~卑劣! 弟子をボコボコにやっつけて拉致するよ~

 最初に動いたのはタバ子だった。

 もちろん、スムーズに戦闘になるようにお膳立てをしてくれる意味での行動であり、なかなか機転が利くようだ。

 部下を投げ飛ばしたルビーに突っかかっていく。


「生意気なその面ぁ、ボコボコにしてやんよ!」


 うん。

 他意は無いと信じたい。他意は無いと。


「じゃぁ俺の相手はそっちのお嬢ちゃんかな」


 残念ながらドワーフたちの中に、男気を見せる者はいなかった。彼我の差が分かるほどの器量を持ったいたわけではなく、単純にビビリどもの集まりだったということだ。

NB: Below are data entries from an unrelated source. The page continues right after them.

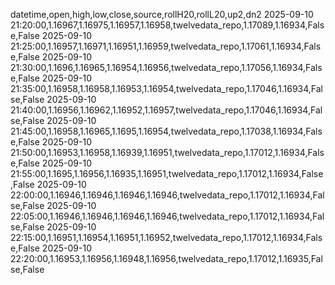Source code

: datetime,open,high,low,close,source,rollH20,rollL20,up2,dn2
2025-09-10 21:20:00,1.16967,1.16975,1.16957,1.16958,twelvedata_repo,1.17089,1.16934,False,False
2025-09-10 21:25:00,1.16957,1.16971,1.16951,1.16959,twelvedata_repo,1.17061,1.16934,False,False
2025-09-10 21:30:00,1.1696,1.16965,1.16954,1.16956,twelvedata_repo,1.17056,1.16934,False,False
2025-09-10 21:35:00,1.16958,1.16958,1.16953,1.16954,twelvedata_repo,1.17046,1.16934,False,False
2025-09-10 21:40:00,1.16956,1.16962,1.16952,1.16957,twelvedata_repo,1.17046,1.16934,False,False
2025-09-10 21:45:00,1.16958,1.16965,1.1695,1.16954,twelvedata_repo,1.17038,1.16934,False,False
2025-09-10 21:50:00,1.16953,1.16958,1.16939,1.16951,twelvedata_repo,1.17012,1.16934,False,False
2025-09-10 21:55:00,1.1695,1.16956,1.16935,1.16951,twelvedata_repo,1.17012,1.16934,False,False
2025-09-10 22:00:00,1.16946,1.16946,1.16946,1.16946,twelvedata_repo,1.17012,1.16934,False,False
2025-09-10 22:05:00,1.16946,1.16946,1.16946,1.16946,twelvedata_repo,1.17012,1.16934,False,False
2025-09-10 22:15:00,1.16951,1.16954,1.16951,1.16952,twelvedata_repo,1.17012,1.16934,False,False
2025-09-10 22:20:00,1.16953,1.16956,1.16948,1.16956,twelvedata_repo,1.17012,1.16935,False,False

 弱い者ほど群れを作り、徒党を組んでより弱い者を獲物にする。

 魔物であろうと、人間種であろうと。

 どうやらそれは変わらないらしい。

 もっとも――


「想定内だが」


 俺はぽつりとつぶやきながら、色眼鏡の向こうでパルが無言で突撃してくるのを見た。

 ハンデはひとつ。

 俺は両手を使わずにポケットに入れたまま戦う。

 そういう約束をしていた。

 良い機会なので、ちょっとしたテストというわけだ。


「――アクティヴァーテ」


 はは!

 初手から使ってくるかマグを!

 ズシン、と身体が重くなり足が砂に取り込まれるような錯覚。まるで砂が粘性を持った沼と合体したような感触に、俺はタバコをくわえる口の端を歪めた。

 もちろん、上方向に。

 思わずニヤリと笑ってします。

 思い切りがいい。

 初見だったら、確実に利く。


「だが」


 加重がゼロとなり、加速するパル。砂を蹴り、胴を狙ってきたパルの足を、俺は後ろに足を下げ、大きく身体を沈ませて避ける。


「うわっ!?」


 頭ではなく胴体を狙っていたにも関わらず屈んで避けられたとなれば、パルが動揺するのも理解できる。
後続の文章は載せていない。